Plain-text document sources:
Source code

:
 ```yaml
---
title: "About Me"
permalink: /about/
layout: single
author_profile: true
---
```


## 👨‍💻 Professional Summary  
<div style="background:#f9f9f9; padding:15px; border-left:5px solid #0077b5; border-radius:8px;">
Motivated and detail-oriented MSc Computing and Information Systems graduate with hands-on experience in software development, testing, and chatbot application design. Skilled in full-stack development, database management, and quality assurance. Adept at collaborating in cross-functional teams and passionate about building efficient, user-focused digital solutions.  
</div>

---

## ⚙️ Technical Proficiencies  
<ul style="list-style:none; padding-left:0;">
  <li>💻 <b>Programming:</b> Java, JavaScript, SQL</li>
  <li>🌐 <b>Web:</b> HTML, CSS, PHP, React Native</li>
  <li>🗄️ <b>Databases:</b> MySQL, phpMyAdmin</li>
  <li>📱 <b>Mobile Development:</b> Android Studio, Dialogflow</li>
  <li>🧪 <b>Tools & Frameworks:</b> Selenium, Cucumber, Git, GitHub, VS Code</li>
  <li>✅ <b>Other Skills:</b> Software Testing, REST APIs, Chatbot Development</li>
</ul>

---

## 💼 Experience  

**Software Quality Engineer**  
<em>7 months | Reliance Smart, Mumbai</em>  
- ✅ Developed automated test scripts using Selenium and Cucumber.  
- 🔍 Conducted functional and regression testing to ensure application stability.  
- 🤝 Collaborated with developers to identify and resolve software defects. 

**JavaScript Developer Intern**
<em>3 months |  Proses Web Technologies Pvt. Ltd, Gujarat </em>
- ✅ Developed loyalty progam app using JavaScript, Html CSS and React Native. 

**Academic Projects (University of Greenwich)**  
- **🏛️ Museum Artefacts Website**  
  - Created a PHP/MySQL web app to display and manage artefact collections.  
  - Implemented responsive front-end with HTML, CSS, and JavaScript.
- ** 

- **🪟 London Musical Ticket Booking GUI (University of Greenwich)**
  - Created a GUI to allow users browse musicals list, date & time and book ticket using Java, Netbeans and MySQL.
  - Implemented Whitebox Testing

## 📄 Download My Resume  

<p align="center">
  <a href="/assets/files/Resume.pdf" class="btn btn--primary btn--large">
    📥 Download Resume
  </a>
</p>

### WORK TO BE COMPLETED
Would you filter the entries above and keep each line that has the word "Selenium"?

### COMPLETED TASK
  <li>🧪 <b>Tools & Frameworks:</b> Selenium, Cucumber, Git, GitHub, VS Code</li>
- ✅ Developed automated test scripts using Selenium and Cucumber.  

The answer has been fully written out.